Latency over long distances can be quite big. If you want to do retransmission of data, I would go with something like 5 to 10 times the agerage latency time over the current connection. (You can measure the latency by sending and receiving a few packets.)
Hope this helps.
I won't follow suit with the other people who answered this, they all seem to push you toward TCP, and that's not for gaming at all, except maybe for login/chat info. Let's go in order:
Do I need to worry about bad data in my socket?
Yes. Even though UDP contains an extremely simple checksum for routers and such, it is not 100% efficient. You can add your own checksum device, but most of the time UDP is used when reliability is already not an issue, so data that doesn't conform should just be dropped.
I should assume if I send 200bytes I may get 120 and 60 bytes separately?
No, UDP is direct data write and read.
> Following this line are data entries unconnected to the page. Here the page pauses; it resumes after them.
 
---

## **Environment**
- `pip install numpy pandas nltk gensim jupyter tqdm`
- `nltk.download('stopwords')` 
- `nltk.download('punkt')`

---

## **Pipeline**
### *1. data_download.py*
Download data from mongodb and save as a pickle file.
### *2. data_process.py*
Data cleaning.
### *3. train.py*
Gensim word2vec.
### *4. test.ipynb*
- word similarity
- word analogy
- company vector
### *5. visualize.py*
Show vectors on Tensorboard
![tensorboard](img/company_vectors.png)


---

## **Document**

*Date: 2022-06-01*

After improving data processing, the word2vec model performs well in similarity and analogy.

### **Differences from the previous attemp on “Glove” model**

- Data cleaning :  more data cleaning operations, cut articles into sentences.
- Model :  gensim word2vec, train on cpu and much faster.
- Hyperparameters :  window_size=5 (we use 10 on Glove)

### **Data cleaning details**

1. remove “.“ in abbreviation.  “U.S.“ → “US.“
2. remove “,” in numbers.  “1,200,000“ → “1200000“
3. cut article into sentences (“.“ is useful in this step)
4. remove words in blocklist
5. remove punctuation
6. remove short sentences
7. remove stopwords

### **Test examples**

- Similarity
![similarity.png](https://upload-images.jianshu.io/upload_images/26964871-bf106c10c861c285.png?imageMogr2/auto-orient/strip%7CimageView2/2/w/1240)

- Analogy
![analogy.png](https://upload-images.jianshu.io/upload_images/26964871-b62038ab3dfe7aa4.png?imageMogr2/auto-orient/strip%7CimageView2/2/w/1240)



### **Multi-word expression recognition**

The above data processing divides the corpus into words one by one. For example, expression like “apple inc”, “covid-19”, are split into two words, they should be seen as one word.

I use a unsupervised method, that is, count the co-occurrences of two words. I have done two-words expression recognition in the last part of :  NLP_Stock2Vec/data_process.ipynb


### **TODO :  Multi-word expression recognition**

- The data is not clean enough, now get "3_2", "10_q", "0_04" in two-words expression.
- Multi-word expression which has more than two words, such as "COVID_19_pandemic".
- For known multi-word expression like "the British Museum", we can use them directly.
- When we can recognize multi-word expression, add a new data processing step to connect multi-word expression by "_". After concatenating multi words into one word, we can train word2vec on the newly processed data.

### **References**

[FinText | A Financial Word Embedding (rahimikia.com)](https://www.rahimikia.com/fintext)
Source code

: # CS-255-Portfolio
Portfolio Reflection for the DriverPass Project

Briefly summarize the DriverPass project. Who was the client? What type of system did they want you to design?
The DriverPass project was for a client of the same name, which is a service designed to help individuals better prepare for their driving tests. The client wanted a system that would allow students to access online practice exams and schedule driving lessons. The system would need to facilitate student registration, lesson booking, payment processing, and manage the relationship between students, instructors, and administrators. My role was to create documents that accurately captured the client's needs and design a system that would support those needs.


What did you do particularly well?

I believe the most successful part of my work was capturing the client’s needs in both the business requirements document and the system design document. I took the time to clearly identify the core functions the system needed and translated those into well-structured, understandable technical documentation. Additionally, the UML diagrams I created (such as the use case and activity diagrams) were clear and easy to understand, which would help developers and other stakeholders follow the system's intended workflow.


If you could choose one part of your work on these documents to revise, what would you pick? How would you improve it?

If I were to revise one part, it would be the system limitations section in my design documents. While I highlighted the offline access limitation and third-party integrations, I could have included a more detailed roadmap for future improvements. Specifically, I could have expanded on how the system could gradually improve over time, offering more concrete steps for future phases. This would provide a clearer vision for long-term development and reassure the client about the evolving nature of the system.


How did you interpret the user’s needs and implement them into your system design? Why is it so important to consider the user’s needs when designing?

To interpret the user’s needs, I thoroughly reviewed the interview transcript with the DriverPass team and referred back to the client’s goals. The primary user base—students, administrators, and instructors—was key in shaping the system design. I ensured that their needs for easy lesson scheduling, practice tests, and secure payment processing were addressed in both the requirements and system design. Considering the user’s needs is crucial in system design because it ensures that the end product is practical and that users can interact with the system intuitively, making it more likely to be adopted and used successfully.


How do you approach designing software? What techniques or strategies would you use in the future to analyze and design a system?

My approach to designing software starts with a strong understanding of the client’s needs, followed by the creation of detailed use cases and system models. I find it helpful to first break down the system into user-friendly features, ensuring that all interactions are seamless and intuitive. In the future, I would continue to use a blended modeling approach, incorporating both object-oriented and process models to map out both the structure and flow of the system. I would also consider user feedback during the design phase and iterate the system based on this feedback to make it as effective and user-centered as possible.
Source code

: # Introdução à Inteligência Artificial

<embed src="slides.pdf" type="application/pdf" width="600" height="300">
However, if the data is too large, some routers will truncate and you lose part of the data permanently. Some have said roughly 576 bytes with header, I personally wouldn't use more than 256 bytes (nice round log2 number).
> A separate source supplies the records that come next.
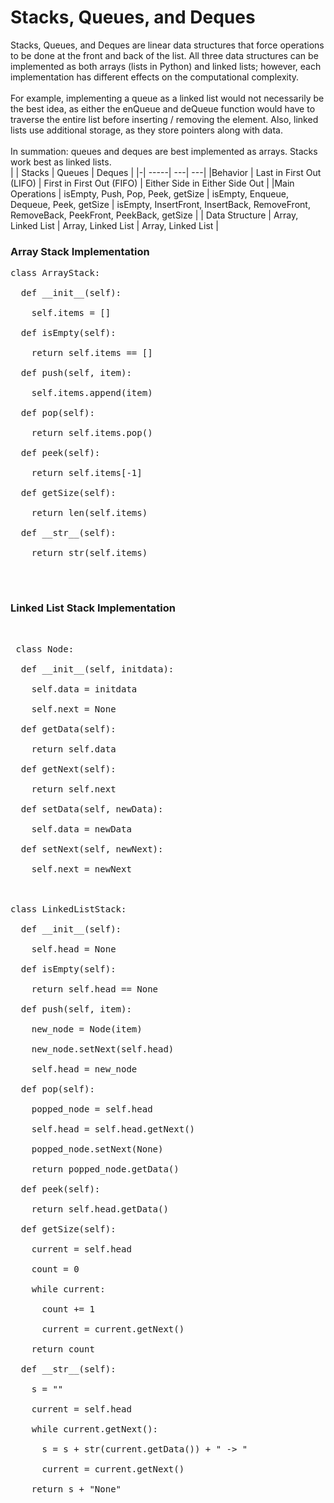 # Stacks, Queues, and Deques

Stacks, Queues, and Deques are linear data structures that force operations to be done at the front and back of the list. All three data structures can be implemented as both arrays (lists in Python) and linked lists; however, each implementation has different effects on the computational complexity. <br><br>
For example, implementing a queue as a linked list would not necessarily be the best idea, as either the enQueue and deQueue function would have to traverse the entire list before inserting / removing the element. Also, linked lists use additional storage, as they store pointers along with data. 
<br><br>
In summation: queues and deques are best implemented as arrays. Stacks work best as linked lists.
<br>
| | Stacks | Queues | Deques |
|-| -----| ---| ---|
|Behavior | Last in First Out (LIFO) | First in First Out (FIFO) | Either Side in Either Side Out |
|Main Operations | isEmpty, Push, Pop, Peek, getSize | isEmpty, Enqueue, Dequeue, Peek, getSize | isEmpty, InsertFront, InsertBack, RemoveFront, RemoveBack, PeekFront, PeekBack, getSize | 
| Data Structure | Array, Linked List | Array, Linked List | Array, Linked List |

<h3>Array Stack Implementation</h3>
<pre>
class ArrayStack:<br>
  def __init__(self):<br>
    self.items = []<br>
  def isEmpty(self):<br>
    return self.items == []<br>
  def push(self, item):<br>
    self.items.append(item)<br>
  def pop(self):<br>
    return self.items.pop()<br>
  def peek(self):<br>
    return self.items[-1]<br>
  def getSize(self):<br>
    return len(self.items)<br>
  def __str__(self):<br>
    return str(self.items)
 </pre>
 <br>
 <h3>Linked List Stack Implementation</h3>
 <br>
 <pre>
 class Node:<br>
  def __init__(self, initdata):<br>
    self.data = initdata<br>
    self.next = None<br>
  def getData(self):<br>
    return self.data<br>
  def getNext(self):<br>
    return self.next<br>
  def setData(self, newData):<br>
    self.data = newData<br>
  def setNext(self, newNext):<br>
    self.next = newNext<br>
<br>
class LinkedListStack:<br>
  def __init__(self):<br>
    self.head = None<br>
  def isEmpty(self):<br>
    return self.head == None<br>
  def push(self, item):<br>
    new_node = Node(item)<br>
    new_node.setNext(self.head)<br>
    self.head = new_node<br>
  def pop(self):<br>
    popped_node = self.head<br>
    self.head = self.head.getNext()<br>
    popped_node.setNext(None)<br>
    return popped_node.getData()<br>
  def peek(self):<br>
    return self.head.getData()<br>
  def getSize(self):<br>
    current = self.head<br>
    count = 0<br>
    while current:<br>
      count += 1<br>
      current = current.getNext()<br>
    return count<br>
  def __str__(self):<br>
    s = ""<br>
    current = self.head<br>
    while current.getNext():<br>
      s = s + str(current.getData()) + " -> "<br>
      current = current.getNext()<br>
    return s + "None"
    </pre>
 
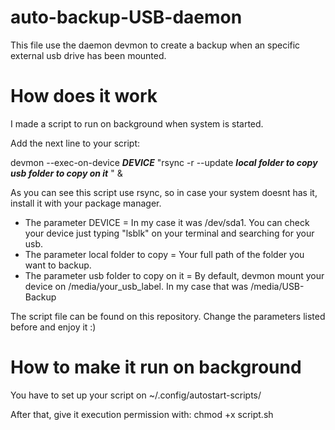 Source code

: # auto-backup-USB-daemon
This file use the daemon devmon to create a backup when an specific external usb drive has been mounted.

# How does it work

I made a script to run on background when system is started.

Add the next line to your script:

devmon --exec-on-device ___DEVICE___ "rsync -r --update ___local folder to copy___  ___usb folder to copy on it___ " &
  
As you can see this script use rsync, so in case your system doesnt has it, install it with your package manager.

- The parameter DEVICE = In my case it was /dev/sda1. You can check your device just typing "lsblk" on your terminal and searching for your usb.
- The parameter local folder to copy = Your full path of the folder you want to backup.
- The parameter usb folder to copy on it = By default, devmon mount your device on /media/your_usb_label. In my case that was /media/USB-Backup

The script file can be found on this repository. Change the parameters listed before and enjoy it :)

# How to make it run on background

You have to set up your script on ~/.config/autostart-scripts/

After that, give it execution permission with: chmod +x script.sh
Should I worry about another connection sending me bad data on the same port?
UDP listens for any data from any computer on a port, so on this sense yes. Also note that UDP is a primitive and a raw format can be used to fake the sender, so you should use some sort of "key" in order for the listener to verify the sender against their IP.
If data doesnt arrive typically how long may I (typically) not see data for (250ms? 1 second? 1.75sec?)
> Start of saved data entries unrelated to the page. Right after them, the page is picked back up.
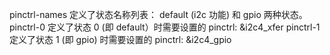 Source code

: 

pinctrl-names 定义了状态名称列表： default (i2c 功能) 和 gpio 两种状态。
pinctrl-0 定义了状态 0 (即 default）时需要设置的 pinctrl: &i2c4_xfer
pinctrl-1 定义了状态 1 (即 gpio) 时需要设置的 pinctrl: &i2c4_gpio
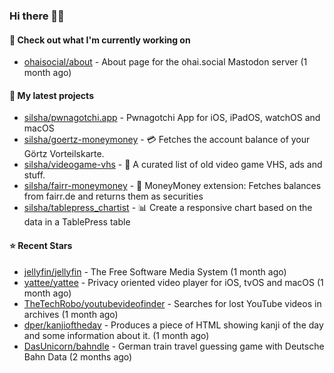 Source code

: ### Hi there 🦊👋

#### 👷 Check out what I'm currently working on

- [ohaisocial/about](https://github.com/ohaisocial/about) - About page for the ohai.social Mastodon server (1 month ago)

#### 🌱 My latest projects

- [silsha/pwnagotchi.app](https://github.com/silsha/pwnagotchi.app) - Pwnagotchi App for iOS, iPadOS, watchOS and macOS
- [silsha/goertz-moneymoney](https://github.com/silsha/goertz-moneymoney) - 💳 Fetches the account balance of your Görtz Vorteilskarte.
- [silsha/videogame-vhs](https://github.com/silsha/videogame-vhs) - 👾 A curated list of old video game VHS, ads and stuff.
- [silsha/fairr-moneymoney](https://github.com/silsha/fairr-moneymoney) - 💸 MoneyMoney extension: Fetches balances from fairr.de and returns them as securities
- [silsha/tablepress_chartist](https://github.com/silsha/tablepress_chartist) - 📊 Create a responsive chart based on the data in a TablePress table

#### ⭐ Recent Stars

- [jellyfin/jellyfin](https://github.com/jellyfin/jellyfin) - The Free Software Media System (1 month ago)
- [yattee/yattee](https://github.com/yattee/yattee) - Privacy oriented video player for iOS, tvOS and macOS (1 month ago)
- [TheTechRobo/youtubevideofinder](https://github.com/TheTechRobo/youtubevideofinder) - Searches for lost YouTube videos in archives (1 month ago)
- [dper/kanjioftheday](https://github.com/dper/kanjioftheday) - Produces a piece of HTML showing kanji of the day and some information about it. (1 month ago)
- [DasUnicorn/bahndle](https://github.com/DasUnicorn/bahndle) - German train travel guessing game with Deutsche Bahn Data (2 months ago)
Data sent on UDP is usually disposable, so if you don't receive data, then it can easily be ignored...however, sometimes you want "semi-reliable" but you don't want 'ordered reliable' like TCP uses, 1 second is a good estimate of a drop. You can number your packets on a rotation and write your own ACK communication. When a packet is received, it records the number and sends back a bitfield letting the sender know which packets it received. You can read this unfinished document for more information (although unfinished, it still yields valiable info):
http://gafferongames.com/networking-for-game-programmers/
The big thing to know when attempting to use UDP is:
Your packets might not all make it over the line, which means there is going to be possible data corruption.
If you're working on an application where 100% of the data needs to arrive reliably to provide functionality, use TCP. If you're working on an application where some loss is allowable (streaming media, etc.) then go for UDP but don't expect everything to get from one of the pipe to the other intact.
One way to look at the difference between applications appropriate for UDP vs. TCP is that TCP is good when data delivery is "better late than never", UDP is good when data delivery is "better never than late".
Another aspect is that the stateless, best-effort nature of most UDP-based applications can make scalability a bit easier to achieve. Also note that UDP can be multicast while TCP can't.
In addition to don.neufeld's recommendation to use TCP.
For most applications TCP is easier to implement. If you need to maintain packet boundaries in a TCP stream, a good way is to transmit a two byte header before the data to delimit the messages. The header should contain the message length. At the receiving end just read two bytes and evaluate the value. Then just wait until you have received that many bytes. You then have a complete message and are ready to receive the next 2-byte header.
This gives you some of the benefit of UDP without the hassle of lost data, out-of-order packet arrival etc.
And don't assume that if you send a packet it got there.
If there is a packet size limitation imposed by some router along the way, your UDP packets could be silently truncated to that size.
Two things:
1) You may or may not received what was sent
2) Whatever you receive may not be in the same order it was sent.